Monday, 7 November 2011

Insurance Policies Must Comply with the Governing Law

Under English law, the principle that a contract must not contain agreements which are contrary to law applies equally to a contract of insurance.  This can cause insurers to have to pay out very much larger sums than they anticipated:

A factory building was substantially damaged by fire, causing extensive collapse. The local authority required the reconstruction of the fire-damaged factory to comply fully with current Building Regulations. The factory had been partially demolished by the fire to ground level but parts of the structure were still largely intact.  The building could – but for the Building Regulations – have been rebuilt, retaining the parts of the factory which were still intact, to the original standard of construction.  This would have complied with the regulations current at the time the building was built but not those current at the time of the fire damage.
The local authority pointed out that, where a building was to be reconstructed from within eight metres of the ground, the Building Regulations would apply to the whole of the fabric including the retained part and that the retained part would have to be brought up to current Building Regulation standards. The result was, to all intents and purposes, that the factory had to be rebuilt as a brand new building.
This increased the claim on the insurance by about £1m.
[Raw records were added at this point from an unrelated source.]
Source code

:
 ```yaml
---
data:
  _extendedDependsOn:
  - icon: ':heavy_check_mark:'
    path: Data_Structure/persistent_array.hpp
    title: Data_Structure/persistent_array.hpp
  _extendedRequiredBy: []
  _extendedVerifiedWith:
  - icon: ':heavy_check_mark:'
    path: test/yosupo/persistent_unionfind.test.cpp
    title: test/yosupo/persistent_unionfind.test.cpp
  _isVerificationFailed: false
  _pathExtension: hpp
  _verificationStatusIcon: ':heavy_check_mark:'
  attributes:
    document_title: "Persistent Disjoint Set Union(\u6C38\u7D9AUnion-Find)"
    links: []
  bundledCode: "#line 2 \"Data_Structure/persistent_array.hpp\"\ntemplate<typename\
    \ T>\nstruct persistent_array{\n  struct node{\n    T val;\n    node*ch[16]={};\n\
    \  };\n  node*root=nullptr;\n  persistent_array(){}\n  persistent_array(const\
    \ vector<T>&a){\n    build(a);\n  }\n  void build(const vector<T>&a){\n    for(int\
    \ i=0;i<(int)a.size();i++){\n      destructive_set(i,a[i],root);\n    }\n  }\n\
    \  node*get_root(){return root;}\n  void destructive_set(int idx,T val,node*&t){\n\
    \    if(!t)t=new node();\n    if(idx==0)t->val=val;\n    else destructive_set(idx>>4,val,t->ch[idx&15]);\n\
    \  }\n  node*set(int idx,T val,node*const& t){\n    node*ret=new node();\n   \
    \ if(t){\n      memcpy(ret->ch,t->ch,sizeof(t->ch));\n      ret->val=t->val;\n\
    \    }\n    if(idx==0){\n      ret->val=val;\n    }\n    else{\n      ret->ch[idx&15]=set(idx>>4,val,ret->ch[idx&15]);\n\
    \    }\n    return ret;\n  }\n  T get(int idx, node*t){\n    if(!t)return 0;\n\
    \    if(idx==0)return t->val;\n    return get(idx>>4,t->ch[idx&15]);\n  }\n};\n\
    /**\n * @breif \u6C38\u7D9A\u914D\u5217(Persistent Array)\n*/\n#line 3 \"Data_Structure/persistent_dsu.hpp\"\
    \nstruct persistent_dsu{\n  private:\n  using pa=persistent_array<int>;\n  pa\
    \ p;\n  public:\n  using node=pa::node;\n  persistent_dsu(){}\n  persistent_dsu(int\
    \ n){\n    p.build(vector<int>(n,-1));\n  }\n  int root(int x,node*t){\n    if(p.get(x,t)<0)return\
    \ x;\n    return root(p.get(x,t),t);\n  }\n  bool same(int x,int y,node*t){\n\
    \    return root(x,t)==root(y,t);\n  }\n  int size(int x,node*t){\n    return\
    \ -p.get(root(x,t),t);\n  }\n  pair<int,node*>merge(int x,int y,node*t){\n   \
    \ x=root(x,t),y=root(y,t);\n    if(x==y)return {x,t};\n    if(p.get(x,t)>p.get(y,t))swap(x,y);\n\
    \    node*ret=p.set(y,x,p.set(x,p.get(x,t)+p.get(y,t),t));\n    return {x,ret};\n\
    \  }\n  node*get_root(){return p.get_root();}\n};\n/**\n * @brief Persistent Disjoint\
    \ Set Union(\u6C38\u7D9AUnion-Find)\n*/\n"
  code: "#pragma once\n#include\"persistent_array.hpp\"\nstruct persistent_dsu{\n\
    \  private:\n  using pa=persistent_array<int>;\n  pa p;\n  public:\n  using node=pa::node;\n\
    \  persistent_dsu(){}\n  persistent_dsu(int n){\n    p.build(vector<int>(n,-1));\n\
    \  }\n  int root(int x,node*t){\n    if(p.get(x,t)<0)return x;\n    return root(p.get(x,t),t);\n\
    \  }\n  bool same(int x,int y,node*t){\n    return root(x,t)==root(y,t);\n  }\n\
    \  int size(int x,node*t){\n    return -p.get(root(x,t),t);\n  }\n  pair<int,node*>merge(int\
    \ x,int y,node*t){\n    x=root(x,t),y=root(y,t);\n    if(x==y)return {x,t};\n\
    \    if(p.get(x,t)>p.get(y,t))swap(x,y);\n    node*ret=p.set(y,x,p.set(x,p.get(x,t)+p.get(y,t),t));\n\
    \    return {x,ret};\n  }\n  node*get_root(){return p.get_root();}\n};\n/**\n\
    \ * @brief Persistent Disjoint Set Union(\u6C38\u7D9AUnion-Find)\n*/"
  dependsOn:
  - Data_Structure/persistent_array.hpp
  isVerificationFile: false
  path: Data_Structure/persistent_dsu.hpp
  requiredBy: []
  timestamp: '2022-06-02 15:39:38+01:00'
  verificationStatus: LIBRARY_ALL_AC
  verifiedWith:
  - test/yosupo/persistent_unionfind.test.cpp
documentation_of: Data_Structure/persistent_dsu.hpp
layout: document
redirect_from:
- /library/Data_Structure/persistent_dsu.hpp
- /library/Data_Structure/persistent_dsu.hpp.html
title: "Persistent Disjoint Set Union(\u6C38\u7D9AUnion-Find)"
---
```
The insurers, an American company, were not familiar with this peculiarity of English Building Regulations and had not foreseen, in setting the premium for the insurance, their exposure to this risk.  They nevertheless could not insist that they had a right to limit cover to the cost of reconstruction to a standard below that required by statute and so accepted that they would have to pay for a new building which complied fully with the Building Regulations but which was otherwise the same as that which had been fire damaged.